DATASET ENTRIES

*** Begin section ***

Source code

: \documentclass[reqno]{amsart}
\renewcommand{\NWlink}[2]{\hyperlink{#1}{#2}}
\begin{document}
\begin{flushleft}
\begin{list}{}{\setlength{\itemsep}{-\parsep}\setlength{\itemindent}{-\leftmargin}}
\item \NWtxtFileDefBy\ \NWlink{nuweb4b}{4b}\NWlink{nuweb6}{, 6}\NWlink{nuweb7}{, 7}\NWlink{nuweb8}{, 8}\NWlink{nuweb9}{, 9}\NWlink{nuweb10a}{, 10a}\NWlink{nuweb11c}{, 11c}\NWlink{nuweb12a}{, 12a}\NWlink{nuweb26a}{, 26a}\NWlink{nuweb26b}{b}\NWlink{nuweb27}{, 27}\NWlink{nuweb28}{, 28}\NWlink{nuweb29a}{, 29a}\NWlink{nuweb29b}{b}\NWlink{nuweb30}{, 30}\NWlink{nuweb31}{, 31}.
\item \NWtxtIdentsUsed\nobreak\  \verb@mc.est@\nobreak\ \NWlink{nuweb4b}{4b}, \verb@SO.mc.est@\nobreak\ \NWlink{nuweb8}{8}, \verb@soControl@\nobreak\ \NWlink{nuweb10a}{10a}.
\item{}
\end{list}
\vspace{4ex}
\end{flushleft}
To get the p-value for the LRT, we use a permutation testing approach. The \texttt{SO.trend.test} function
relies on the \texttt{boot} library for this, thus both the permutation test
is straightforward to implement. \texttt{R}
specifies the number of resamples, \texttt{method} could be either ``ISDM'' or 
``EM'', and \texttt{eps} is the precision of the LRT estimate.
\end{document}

*** End section ***

REQUIRED WORK
Take the entries above and repeat them verbatim.

SOLUTION TO THE EXERCISE
Source code

: \documentclass[reqno]{amsart}
\renewcommand{\NWlink}[2]{\hyperlink{#1}{#2}}
\begin{document}
\begin{flushleft}
\begin{list}{}{\setlength{\itemsep}{-\parsep}\setlength{\itemindent}{-\leftmargin}}
\item \NWtxtFileDefBy\ \NWlink{nuweb4b}{4b}\NWlink{nuweb6}{, 6}\NWlink{nuweb7}{, 7}\NWlink{nuweb8}{, 8}\NWlink{nuweb9}{, 9}\NWlink{nuweb10a}{, 10a}\NWlink{nuweb11c}{, 11c}\NWlink{nuweb12a}{, 12a}\NWlink{nuweb26a}{, 26a}\NWlink{nuweb26b}{b}\NWlink{nuweb27}{, 27}\NWlink{nuweb28}{, 28}\NWlink{nuweb29a}{, 29a}\NWlink{nuweb29b}{b}\NWlink{nuweb30}{, 30}\NWlink{nuweb31}{, 31}.
\item \NWtxtIdentsUsed\nobreak\  \verb@mc.est@\nobreak\ \NWlink{nuweb4b}{4b}, \verb@SO.mc.est@\nobreak\ \NWlink{nuweb8}{8}, \verb@soControl@\nobreak\ \NWlink{nuweb10a}{10a}.
\item{}
\end{list}
\vspace{4ex}
\end{flushleft}
To get the p-value for the LRT, we use a permutation testing approach. The \texttt{SO.trend.test} function
relies on the \texttt{boot} library for this, thus both the permutation test
is straightforward to implement. \texttt{R}
specifies the number of resamples, \texttt{method} could be either ``ISDM'' or 
``EM'', and \texttt{eps} is the precision of the LRT estimate.
\end{document}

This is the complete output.